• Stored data

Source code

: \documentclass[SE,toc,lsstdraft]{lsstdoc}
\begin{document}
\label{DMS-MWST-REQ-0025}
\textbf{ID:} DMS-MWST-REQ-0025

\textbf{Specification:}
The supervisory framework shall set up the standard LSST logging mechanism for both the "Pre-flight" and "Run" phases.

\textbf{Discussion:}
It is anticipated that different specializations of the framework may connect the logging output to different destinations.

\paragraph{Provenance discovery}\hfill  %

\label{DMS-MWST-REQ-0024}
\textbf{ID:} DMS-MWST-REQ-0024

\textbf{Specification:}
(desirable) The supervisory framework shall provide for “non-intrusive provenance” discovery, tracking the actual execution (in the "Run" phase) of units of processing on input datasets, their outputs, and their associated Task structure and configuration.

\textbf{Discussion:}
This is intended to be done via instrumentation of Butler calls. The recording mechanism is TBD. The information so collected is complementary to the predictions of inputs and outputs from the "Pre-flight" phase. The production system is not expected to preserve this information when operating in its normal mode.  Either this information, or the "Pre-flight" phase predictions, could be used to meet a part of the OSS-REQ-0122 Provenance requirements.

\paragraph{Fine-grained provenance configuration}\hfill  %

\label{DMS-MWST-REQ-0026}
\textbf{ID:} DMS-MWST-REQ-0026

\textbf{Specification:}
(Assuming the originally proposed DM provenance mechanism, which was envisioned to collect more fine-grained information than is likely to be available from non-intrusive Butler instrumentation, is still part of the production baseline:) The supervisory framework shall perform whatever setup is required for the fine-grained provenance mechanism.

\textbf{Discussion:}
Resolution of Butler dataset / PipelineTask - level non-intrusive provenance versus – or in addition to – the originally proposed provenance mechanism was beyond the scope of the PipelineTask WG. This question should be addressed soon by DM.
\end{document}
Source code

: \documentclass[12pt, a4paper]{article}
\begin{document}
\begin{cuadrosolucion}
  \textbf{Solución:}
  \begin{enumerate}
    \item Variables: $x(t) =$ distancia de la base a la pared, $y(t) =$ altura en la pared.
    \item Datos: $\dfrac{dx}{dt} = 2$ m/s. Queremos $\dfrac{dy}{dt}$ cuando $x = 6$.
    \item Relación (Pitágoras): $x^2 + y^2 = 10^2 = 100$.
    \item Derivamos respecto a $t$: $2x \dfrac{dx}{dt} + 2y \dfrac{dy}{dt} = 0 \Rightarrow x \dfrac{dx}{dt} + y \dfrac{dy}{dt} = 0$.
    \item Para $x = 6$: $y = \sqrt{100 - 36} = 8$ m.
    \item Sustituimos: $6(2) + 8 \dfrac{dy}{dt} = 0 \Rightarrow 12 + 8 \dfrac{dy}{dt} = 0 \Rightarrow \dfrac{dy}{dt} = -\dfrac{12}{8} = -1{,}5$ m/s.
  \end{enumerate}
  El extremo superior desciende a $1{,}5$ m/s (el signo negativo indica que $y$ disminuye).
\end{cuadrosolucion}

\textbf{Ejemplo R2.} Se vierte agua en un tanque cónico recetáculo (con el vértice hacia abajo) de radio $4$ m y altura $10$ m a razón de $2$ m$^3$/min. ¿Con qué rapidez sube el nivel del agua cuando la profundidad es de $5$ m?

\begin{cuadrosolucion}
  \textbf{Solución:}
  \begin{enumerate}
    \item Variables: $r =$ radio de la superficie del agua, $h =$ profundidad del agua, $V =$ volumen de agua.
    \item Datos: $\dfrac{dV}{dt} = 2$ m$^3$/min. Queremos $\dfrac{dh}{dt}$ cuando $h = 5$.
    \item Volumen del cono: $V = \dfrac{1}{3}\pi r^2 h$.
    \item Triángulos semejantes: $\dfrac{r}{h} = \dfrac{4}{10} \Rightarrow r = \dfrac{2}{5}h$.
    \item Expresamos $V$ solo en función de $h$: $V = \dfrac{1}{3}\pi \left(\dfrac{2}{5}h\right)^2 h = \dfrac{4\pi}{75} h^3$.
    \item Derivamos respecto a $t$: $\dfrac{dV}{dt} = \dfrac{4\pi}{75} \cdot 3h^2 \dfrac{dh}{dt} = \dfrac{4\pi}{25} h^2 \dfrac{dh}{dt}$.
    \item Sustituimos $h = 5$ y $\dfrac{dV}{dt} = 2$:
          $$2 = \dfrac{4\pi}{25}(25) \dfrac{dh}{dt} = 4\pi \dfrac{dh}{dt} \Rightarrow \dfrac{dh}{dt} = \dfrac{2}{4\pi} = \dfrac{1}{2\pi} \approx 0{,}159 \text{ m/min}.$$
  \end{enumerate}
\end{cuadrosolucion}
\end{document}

• Your instructions
Write the records out again. Keep every line exactly as it is.

• Final answer
Source code

: \documentclass[SE,toc,lsstdraft]{lsstdoc}
\begin{document}
\label{DMS-MWST-REQ-0025}
\textbf{ID:} DMS-MWST-REQ-0025

\textbf{Specification:}
The supervisory framework shall set up the standard LSST logging mechanism for both the "Pre-flight" and "Run" phases.

\textbf{Discussion:}
It is anticipated that different specializations of the framework may connect the logging output to different destinations.

\paragraph{Provenance discovery}\hfill  %

\label{DMS-MWST-REQ-0024}
\textbf{ID:} DMS-MWST-REQ-0024

\textbf{Specification:}
(desirable) The supervisory framework shall provide for “non-intrusive provenance” discovery, tracking the actual execution (in the "Run" phase) of units of processing on input datasets, their outputs, and their associated Task structure and configuration.

\textbf{Discussion:}
This is intended to be done via instrumentation of Butler calls. The recording mechanism is TBD. The information so collected is complementary to the predictions of inputs and outputs from the "Pre-flight" phase. The production system is not expected to preserve this information when operating in its normal mode.  Either this information, or the "Pre-flight" phase predictions, could be used to meet a part of the OSS-REQ-0122 Provenance requirements.

\paragraph{Fine-grained provenance configuration}\hfill  %

\label{DMS-MWST-REQ-0026}
\textbf{ID:} DMS-MWST-REQ-0026

\textbf{Specification:}
(Assuming the originally proposed DM provenance mechanism, which was envisioned to collect more fine-grained information than is likely to be available from non-intrusive Butler instrumentation, is still part of the production baseline:) The supervisory framework shall perform whatever setup is required for the fine-grained provenance mechanism.

\textbf{Discussion:}
Resolution of Butler dataset / PipelineTask - level non-intrusive provenance versus – or in addition to – the originally proposed provenance mechanism was beyond the scope of the PipelineTask WG. This question should be addressed soon by DM.
\end{document}
Source code

: \documentclass[12pt, a4paper]{article}
\begin{document}
\begin{cuadrosolucion}
  \textbf{Solución:}
  \begin{enumerate}
    \item Variables: $x(t) =$ distancia de la base a la pared, $y(t) =$ altura en la pared.
    \item Datos: $\dfrac{dx}{dt} = 2$ m/s. Queremos $\dfrac{dy}{dt}$ cuando $x = 6$.
    \item Relación (Pitágoras): $x^2 + y^2 = 10^2 = 100$.
    \item Derivamos respecto a $t$: $2x \dfrac{dx}{dt} + 2y \dfrac{dy}{dt} = 0 \Rightarrow x \dfrac{dx}{dt} + y \dfrac{dy}{dt} = 0$.
    \item Para $x = 6$: $y = \sqrt{100 - 36} = 8$ m.
    \item Sustituimos: $6(2) + 8 \dfrac{dy}{dt} = 0 \Rightarrow 12 + 8 \dfrac{dy}{dt} = 0 \Rightarrow \dfrac{dy}{dt} = -\dfrac{12}{8} = -1{,}5$ m/s.
  \end{enumerate}
  El extremo superior desciende a $1{,}5$ m/s (el signo negativo indica que $y$ disminuye).
\end{cuadrosolucion}

\textbf{Ejemplo R2.} Se vierte agua en un tanque cónico recetáculo (con el vértice hacia abajo) de radio $4$ m y altura $10$ m a razón de $2$ m$^3$/min. ¿Con qué rapidez sube el nivel del agua cuando la profundidad es de $5$ m?

\begin{cuadrosolucion}
  \textbf{Solución:}
  \begin{enumerate}
    \item Variables: $r =$ radio de la superficie del agua, $h =$ profundidad del agua, $V =$ volumen de agua.
    \item Datos: $\dfrac{dV}{dt} = 2$ m$^3$/min. Queremos $\dfrac{dh}{dt}$ cuando $h = 5$.
    \item Volumen del cono: $V = \dfrac{1}{3}\pi r^2 h$.
    \item Triángulos semejantes: $\dfrac{r}{h} = \dfrac{4}{10} \Rightarrow r = \dfrac{2}{5}h$.
    \item Expresamos $V$ solo en función de $h$: $V = \dfrac{1}{3}\pi \left(\dfrac{2}{5}h\right)^2 h = \dfrac{4\pi}{75} h^3$.
    \item Derivamos respecto a $t$: $\dfrac{dV}{dt} = \dfrac{4\pi}{75} \cdot 3h^2 \dfrac{dh}{dt} = \dfrac{4\pi}{25} h^2 \dfrac{dh}{dt}$.
    \item Sustituimos $h = 5$ y $\dfrac{dV}{dt} = 2$:
          $$2 = \dfrac{4\pi}{25}(25) \dfrac{dh}{dt} = 4\pi \dfrac{dh}{dt} \Rightarrow \dfrac{dh}{dt} = \dfrac{2}{4\pi} = \dfrac{1}{2\pi} \approx 0{,}159 \text{ m/min}.$$
  \end{enumerate}
\end{cuadrosolucion}
\end{document}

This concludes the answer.